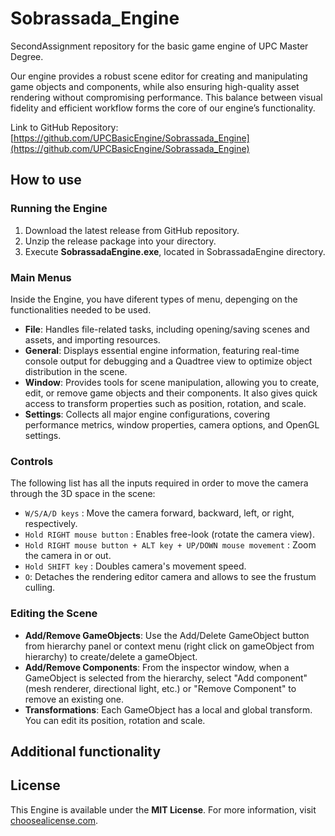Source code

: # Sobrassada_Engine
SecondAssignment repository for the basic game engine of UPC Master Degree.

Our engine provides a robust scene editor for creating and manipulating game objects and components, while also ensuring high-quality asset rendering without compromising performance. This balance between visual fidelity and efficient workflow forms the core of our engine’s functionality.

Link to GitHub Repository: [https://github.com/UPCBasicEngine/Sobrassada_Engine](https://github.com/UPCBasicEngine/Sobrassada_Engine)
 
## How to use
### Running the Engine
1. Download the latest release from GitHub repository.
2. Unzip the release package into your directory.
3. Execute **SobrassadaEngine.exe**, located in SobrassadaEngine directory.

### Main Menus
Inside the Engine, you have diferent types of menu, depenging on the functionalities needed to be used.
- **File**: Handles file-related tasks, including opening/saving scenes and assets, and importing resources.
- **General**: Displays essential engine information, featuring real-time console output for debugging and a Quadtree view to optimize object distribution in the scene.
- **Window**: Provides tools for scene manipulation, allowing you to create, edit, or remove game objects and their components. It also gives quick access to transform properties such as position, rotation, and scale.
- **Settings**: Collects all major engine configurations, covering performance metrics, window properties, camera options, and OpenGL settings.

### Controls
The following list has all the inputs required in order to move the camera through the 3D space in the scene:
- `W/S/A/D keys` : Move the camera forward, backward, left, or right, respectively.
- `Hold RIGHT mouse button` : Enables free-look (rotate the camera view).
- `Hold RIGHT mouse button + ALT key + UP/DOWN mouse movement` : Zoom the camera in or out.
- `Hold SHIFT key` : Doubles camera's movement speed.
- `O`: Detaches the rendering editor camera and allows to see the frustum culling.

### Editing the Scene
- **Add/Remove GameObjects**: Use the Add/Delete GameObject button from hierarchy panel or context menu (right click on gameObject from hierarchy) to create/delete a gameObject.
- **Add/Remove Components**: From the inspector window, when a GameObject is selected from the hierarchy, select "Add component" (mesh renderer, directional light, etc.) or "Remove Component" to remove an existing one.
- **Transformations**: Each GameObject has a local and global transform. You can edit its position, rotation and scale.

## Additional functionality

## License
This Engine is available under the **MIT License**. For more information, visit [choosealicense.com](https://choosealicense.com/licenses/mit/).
:::::
▸ Exercise requirements
Search the data above for the string "Hold" and return every line that has it.

▸ Reply to the exercise
- `Hold RIGHT mouse button` : Enables free-look (rotate the camera view).
- `Hold RIGHT mouse button + ALT key + UP/DOWN mouse movement` : Zoom the camera in or out.
- `Hold SHIFT key` : Doubles camera's movement speed.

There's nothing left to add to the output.